### REQUIREMENT
Could you set down exactly the lines of the data below, starting at the one that holds "issue. Manchester encoding" and ending at the one that holds "center of the", both included, and only those?

### INPUT RECORDS
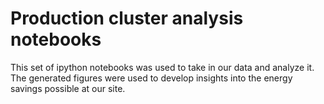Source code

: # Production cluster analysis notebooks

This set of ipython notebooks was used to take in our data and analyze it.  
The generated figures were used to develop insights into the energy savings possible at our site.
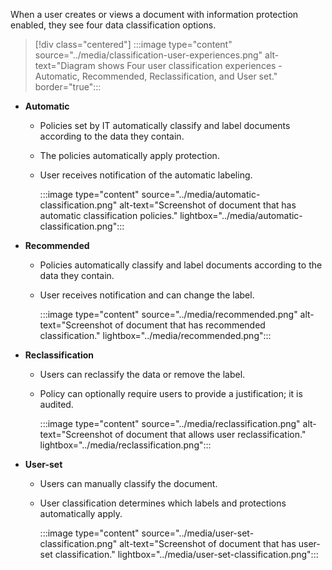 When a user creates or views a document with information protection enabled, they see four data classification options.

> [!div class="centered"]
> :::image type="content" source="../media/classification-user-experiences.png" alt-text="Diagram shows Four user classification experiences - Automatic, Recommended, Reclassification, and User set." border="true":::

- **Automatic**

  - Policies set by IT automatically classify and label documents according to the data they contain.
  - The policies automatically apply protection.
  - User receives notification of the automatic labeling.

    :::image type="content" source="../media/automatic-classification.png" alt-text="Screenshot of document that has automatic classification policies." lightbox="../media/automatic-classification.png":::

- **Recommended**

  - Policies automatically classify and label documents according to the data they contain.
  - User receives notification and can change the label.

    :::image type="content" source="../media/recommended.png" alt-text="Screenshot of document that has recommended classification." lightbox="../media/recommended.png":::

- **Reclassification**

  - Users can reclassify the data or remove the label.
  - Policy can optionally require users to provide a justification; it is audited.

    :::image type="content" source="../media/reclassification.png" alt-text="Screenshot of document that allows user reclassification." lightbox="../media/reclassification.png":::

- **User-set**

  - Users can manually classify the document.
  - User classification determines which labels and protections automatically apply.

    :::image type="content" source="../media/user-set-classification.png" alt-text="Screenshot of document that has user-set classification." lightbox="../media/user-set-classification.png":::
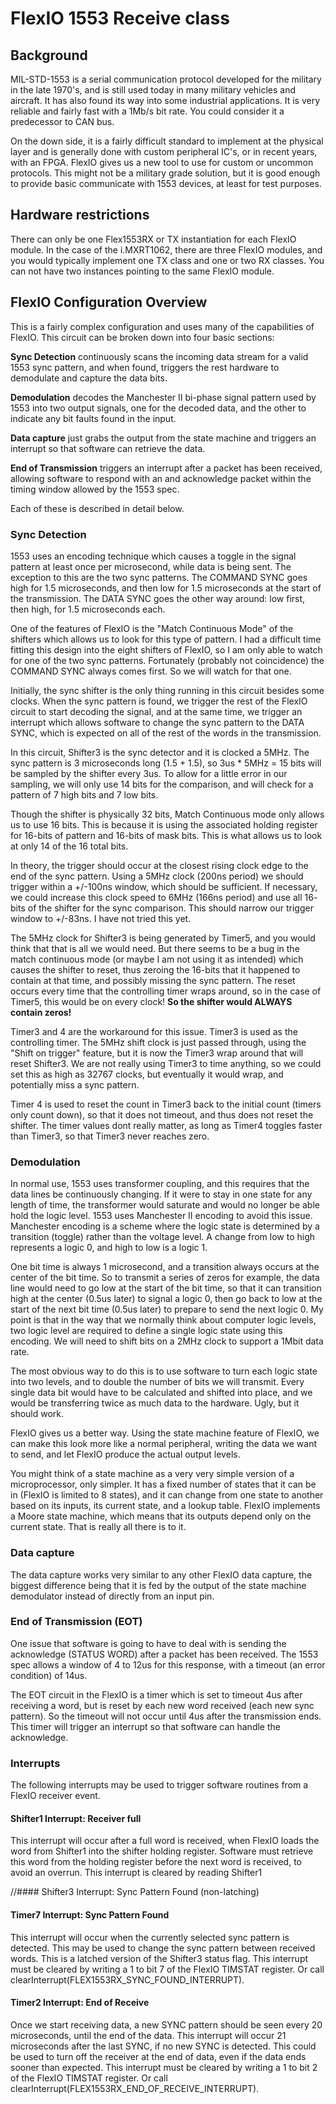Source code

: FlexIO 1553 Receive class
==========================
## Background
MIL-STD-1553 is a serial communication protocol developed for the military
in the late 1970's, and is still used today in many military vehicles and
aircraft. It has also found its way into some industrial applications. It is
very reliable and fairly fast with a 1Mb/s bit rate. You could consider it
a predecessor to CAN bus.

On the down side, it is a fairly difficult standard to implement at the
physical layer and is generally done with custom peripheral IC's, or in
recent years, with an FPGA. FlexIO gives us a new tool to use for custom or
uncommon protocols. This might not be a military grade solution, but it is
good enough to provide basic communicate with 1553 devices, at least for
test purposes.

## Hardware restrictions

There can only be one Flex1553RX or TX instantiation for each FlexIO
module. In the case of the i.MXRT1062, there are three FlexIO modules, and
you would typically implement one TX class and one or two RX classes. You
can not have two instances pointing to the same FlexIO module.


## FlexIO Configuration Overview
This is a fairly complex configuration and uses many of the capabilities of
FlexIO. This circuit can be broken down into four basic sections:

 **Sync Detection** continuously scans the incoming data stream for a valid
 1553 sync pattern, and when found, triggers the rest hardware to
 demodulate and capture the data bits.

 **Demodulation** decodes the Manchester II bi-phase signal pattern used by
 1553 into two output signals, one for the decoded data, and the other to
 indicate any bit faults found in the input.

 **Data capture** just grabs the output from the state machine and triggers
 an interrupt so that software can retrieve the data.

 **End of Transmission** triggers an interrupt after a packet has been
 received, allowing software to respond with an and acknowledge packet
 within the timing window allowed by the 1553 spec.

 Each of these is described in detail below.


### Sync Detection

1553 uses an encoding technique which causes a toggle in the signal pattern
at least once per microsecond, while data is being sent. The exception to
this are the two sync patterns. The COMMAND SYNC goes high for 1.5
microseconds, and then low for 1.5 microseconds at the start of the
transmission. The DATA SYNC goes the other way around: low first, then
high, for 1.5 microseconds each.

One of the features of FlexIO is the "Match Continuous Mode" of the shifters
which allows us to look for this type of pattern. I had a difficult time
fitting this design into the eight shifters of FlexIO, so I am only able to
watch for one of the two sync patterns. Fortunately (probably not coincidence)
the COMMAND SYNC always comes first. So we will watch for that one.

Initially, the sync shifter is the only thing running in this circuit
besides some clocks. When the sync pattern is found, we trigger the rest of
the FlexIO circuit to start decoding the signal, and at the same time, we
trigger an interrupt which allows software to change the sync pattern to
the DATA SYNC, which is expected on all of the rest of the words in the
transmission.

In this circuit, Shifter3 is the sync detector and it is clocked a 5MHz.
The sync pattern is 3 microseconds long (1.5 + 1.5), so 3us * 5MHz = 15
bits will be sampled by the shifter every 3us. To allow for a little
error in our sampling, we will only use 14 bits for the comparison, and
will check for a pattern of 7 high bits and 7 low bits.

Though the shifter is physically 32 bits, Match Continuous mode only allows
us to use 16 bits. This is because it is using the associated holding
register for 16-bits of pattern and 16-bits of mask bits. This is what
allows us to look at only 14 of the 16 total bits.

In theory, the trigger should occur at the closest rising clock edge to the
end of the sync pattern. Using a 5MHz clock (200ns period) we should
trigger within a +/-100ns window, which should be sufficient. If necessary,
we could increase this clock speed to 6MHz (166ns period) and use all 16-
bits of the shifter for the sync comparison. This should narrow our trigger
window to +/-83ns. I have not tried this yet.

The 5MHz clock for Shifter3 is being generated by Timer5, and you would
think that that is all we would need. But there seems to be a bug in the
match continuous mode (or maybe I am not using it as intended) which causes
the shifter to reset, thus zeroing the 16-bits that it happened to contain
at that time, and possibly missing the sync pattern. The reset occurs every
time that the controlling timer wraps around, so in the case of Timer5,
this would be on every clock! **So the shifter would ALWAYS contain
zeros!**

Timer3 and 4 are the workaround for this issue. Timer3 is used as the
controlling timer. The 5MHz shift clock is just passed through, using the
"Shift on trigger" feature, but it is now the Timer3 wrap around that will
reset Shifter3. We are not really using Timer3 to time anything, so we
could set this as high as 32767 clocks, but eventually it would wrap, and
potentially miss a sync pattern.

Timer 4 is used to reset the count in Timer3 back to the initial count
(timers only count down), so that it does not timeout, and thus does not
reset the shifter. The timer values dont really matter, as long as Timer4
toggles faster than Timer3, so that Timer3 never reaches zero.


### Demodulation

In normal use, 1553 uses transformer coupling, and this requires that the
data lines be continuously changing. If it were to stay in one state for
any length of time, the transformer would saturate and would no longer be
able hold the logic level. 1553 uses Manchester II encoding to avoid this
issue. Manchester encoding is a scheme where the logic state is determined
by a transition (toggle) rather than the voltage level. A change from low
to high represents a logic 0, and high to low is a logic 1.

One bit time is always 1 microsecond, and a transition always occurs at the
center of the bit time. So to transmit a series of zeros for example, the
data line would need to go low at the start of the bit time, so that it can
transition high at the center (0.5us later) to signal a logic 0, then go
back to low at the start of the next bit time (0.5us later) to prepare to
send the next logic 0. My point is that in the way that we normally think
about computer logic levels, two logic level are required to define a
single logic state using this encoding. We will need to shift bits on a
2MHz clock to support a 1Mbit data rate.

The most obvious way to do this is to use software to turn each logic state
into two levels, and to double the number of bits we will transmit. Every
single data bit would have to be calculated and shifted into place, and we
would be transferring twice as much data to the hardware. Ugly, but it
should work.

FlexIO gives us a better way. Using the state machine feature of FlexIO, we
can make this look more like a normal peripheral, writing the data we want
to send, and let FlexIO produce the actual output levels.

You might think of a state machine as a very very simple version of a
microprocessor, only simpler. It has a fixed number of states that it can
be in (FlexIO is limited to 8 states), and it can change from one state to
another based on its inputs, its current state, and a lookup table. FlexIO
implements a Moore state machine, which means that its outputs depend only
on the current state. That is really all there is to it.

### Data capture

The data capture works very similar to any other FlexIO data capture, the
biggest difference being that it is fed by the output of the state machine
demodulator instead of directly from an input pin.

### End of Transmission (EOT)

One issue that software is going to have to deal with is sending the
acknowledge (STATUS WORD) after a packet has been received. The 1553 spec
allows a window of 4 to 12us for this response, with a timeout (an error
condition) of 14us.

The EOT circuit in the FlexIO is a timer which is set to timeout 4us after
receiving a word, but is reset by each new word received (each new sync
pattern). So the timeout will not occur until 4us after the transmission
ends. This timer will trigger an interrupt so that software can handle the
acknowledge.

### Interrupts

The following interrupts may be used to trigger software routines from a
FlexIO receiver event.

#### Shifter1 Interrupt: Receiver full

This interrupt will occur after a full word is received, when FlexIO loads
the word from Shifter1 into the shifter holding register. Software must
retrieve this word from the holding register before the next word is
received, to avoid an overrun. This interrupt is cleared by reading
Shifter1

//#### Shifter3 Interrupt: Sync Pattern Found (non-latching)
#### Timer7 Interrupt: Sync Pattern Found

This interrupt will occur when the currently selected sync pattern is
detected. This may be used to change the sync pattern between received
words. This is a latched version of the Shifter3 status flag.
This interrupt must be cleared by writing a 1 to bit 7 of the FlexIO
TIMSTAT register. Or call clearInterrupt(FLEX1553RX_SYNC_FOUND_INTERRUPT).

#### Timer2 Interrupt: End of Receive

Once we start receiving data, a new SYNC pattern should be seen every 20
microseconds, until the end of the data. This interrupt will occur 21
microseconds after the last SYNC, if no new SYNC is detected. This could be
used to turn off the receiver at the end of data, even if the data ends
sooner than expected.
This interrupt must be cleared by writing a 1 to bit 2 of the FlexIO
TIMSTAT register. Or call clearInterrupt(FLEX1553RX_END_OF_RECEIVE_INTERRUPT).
...
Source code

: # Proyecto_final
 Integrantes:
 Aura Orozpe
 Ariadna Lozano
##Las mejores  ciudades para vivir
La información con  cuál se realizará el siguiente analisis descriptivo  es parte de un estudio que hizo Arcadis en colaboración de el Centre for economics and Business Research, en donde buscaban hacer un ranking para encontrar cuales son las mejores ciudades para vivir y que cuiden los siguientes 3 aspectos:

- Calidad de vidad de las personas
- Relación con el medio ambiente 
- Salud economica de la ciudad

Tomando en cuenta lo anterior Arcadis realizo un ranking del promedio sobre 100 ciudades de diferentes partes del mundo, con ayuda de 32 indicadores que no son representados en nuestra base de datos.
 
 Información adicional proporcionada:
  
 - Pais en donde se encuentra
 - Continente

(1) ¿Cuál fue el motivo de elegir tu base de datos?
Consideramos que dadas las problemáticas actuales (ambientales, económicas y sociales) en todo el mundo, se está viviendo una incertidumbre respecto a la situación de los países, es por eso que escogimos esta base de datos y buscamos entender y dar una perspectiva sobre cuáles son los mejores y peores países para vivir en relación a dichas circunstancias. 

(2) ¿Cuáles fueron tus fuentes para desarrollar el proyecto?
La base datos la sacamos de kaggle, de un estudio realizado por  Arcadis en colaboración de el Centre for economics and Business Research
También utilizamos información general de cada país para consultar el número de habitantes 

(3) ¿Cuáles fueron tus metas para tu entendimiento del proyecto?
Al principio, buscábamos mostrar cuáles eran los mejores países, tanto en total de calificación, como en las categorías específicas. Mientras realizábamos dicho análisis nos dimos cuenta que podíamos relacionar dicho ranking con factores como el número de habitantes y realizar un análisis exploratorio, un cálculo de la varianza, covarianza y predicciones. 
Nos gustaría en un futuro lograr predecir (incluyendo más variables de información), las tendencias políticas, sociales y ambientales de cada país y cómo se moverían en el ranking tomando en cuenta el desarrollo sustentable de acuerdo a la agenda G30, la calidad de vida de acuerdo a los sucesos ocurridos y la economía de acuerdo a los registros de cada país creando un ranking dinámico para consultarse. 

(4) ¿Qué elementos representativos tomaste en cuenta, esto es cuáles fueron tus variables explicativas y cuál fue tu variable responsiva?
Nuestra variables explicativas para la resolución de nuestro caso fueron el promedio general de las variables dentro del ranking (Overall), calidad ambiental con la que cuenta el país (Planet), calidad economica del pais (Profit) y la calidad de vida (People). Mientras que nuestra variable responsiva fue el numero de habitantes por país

### RESULT OF THE TASK
issue. Manchester encoding is a scheme where the logic state is determined
by a transition (toggle) rather than the voltage level. A change from low
to high represents a logic 0, and high to low is a logic 1.

One bit time is always 1 microsecond, and a transition always occurs at the
center of the bit time. So to transmit a series of zeros for example, the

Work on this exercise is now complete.